_PROBLEM DETAILS_: Go through the records line by line from the top and repeat each one exactly, ending with the line that contains "of the Italian language, specifically".
Segment Start: DATA FOR THE TASK
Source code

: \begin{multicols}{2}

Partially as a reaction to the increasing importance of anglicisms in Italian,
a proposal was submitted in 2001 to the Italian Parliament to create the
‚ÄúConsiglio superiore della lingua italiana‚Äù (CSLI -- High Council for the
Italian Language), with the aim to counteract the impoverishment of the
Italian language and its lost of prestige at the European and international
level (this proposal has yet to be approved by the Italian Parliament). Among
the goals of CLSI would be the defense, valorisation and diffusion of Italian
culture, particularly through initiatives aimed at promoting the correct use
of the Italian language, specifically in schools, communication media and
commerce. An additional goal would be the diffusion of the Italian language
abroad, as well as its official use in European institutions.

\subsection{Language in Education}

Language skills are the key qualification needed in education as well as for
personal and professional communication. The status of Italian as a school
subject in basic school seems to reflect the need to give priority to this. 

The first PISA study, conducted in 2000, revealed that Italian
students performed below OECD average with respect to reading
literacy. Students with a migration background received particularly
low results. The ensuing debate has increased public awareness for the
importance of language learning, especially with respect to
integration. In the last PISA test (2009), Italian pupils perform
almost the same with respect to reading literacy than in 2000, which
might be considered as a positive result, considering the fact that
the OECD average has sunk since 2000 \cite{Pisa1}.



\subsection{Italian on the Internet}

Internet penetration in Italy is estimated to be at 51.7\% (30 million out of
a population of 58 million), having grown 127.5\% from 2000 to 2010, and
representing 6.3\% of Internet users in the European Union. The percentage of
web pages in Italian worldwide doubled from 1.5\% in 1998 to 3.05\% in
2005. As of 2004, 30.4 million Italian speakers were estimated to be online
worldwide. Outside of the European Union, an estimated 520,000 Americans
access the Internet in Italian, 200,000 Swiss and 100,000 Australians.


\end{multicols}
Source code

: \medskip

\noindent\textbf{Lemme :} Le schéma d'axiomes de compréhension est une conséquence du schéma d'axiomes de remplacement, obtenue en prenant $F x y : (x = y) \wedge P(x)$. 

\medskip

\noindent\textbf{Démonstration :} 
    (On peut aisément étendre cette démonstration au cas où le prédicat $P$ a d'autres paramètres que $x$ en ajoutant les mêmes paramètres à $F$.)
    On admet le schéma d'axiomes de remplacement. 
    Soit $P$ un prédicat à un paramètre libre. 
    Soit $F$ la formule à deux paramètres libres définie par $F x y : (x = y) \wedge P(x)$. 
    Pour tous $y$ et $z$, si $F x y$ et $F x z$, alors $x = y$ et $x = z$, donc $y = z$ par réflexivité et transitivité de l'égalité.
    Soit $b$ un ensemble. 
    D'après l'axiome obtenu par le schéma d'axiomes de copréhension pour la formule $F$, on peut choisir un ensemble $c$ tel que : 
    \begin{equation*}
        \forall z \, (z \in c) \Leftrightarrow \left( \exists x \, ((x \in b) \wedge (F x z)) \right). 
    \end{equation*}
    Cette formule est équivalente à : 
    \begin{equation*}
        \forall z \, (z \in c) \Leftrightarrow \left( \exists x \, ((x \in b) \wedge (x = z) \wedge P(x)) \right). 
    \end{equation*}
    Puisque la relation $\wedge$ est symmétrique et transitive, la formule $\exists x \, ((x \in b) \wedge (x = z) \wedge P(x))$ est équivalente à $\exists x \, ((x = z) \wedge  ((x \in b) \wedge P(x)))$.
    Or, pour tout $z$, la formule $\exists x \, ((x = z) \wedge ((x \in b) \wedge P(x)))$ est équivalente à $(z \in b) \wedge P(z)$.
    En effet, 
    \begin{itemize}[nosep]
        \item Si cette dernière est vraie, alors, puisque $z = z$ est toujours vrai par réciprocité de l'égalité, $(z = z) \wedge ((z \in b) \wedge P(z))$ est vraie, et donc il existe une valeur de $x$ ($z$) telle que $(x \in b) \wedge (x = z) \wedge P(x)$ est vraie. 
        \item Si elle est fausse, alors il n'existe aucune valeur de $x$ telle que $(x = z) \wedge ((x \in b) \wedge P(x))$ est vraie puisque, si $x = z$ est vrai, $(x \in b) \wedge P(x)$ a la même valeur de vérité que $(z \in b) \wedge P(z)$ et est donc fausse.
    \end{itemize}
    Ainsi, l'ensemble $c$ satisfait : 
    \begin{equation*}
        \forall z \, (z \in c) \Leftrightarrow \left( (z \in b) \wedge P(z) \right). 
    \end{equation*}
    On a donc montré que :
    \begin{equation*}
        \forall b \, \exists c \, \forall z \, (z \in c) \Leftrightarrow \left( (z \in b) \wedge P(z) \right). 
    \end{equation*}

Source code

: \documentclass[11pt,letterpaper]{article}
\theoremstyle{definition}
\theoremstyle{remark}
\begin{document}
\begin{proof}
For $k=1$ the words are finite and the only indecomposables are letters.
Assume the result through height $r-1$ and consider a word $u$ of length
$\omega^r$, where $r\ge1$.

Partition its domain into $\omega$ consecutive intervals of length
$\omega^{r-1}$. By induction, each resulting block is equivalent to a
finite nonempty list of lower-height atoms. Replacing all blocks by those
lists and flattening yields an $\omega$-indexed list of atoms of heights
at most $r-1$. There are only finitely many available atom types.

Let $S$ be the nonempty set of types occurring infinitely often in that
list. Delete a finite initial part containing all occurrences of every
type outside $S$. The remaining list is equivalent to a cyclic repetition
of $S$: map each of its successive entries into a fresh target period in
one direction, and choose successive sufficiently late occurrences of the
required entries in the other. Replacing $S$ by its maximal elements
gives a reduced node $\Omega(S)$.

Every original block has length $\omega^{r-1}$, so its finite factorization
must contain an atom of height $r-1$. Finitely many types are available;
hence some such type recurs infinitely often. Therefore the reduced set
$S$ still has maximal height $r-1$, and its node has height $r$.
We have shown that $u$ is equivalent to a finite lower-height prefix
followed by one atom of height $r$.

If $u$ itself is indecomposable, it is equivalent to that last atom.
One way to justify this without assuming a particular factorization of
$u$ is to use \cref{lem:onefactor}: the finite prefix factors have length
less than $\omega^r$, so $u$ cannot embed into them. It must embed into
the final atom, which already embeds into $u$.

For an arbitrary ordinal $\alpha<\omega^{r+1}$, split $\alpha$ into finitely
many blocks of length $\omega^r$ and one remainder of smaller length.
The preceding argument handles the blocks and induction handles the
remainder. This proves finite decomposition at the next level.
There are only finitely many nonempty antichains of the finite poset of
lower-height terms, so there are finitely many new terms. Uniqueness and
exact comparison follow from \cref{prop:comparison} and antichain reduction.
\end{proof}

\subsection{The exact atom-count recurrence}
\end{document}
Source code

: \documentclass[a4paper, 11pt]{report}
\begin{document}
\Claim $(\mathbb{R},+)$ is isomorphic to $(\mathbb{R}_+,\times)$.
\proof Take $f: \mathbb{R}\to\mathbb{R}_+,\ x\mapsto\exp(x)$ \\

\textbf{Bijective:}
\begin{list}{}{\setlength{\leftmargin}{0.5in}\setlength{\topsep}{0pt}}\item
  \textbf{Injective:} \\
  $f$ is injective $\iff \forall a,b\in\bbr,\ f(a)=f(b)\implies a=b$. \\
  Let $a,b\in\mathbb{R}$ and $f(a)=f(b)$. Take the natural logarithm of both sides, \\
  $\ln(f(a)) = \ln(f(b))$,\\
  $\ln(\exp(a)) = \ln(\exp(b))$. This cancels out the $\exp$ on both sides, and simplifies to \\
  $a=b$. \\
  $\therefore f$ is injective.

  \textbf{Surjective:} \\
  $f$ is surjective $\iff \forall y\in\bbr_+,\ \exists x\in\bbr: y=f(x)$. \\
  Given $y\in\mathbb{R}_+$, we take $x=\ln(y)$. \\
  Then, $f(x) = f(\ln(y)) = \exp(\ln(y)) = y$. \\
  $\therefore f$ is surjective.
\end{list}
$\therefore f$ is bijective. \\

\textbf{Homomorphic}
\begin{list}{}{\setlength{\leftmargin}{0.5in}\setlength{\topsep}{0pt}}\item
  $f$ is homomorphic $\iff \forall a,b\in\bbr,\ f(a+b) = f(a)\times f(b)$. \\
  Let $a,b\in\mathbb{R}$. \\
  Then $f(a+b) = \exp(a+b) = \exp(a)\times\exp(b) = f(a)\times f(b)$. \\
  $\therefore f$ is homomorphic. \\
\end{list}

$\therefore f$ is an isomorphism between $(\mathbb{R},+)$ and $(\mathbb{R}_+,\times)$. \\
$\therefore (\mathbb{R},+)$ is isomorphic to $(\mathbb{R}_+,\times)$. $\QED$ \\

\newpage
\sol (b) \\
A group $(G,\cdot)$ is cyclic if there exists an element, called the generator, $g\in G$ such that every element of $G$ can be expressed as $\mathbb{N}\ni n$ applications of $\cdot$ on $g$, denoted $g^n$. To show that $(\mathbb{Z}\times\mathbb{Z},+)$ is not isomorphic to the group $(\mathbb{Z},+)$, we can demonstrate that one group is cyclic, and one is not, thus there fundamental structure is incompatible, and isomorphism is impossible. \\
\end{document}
Segment End: DATA FOR THE TASK
_ANSWER FOR THE TASK_:
Source code

: \begin{multicols}{2}

Partially as a reaction to the increasing importance of anglicisms in Italian,
a proposal was submitted in 2001 to the Italian Parliament to create the
‚ÄúConsiglio superiore della lingua italiana‚Äù (CSLI -- High Council for the
Italian Language), with the aim to counteract the impoverishment of the
Italian language and its lost of prestige at the European and international
level (this proposal has yet to be approved by the Italian Parliament). Among
the goals of CLSI would be the defense, valorisation and diffusion of Italian
culture, particularly through initiatives aimed at promoting the correct use
of the Italian language, specifically in schools, communication media and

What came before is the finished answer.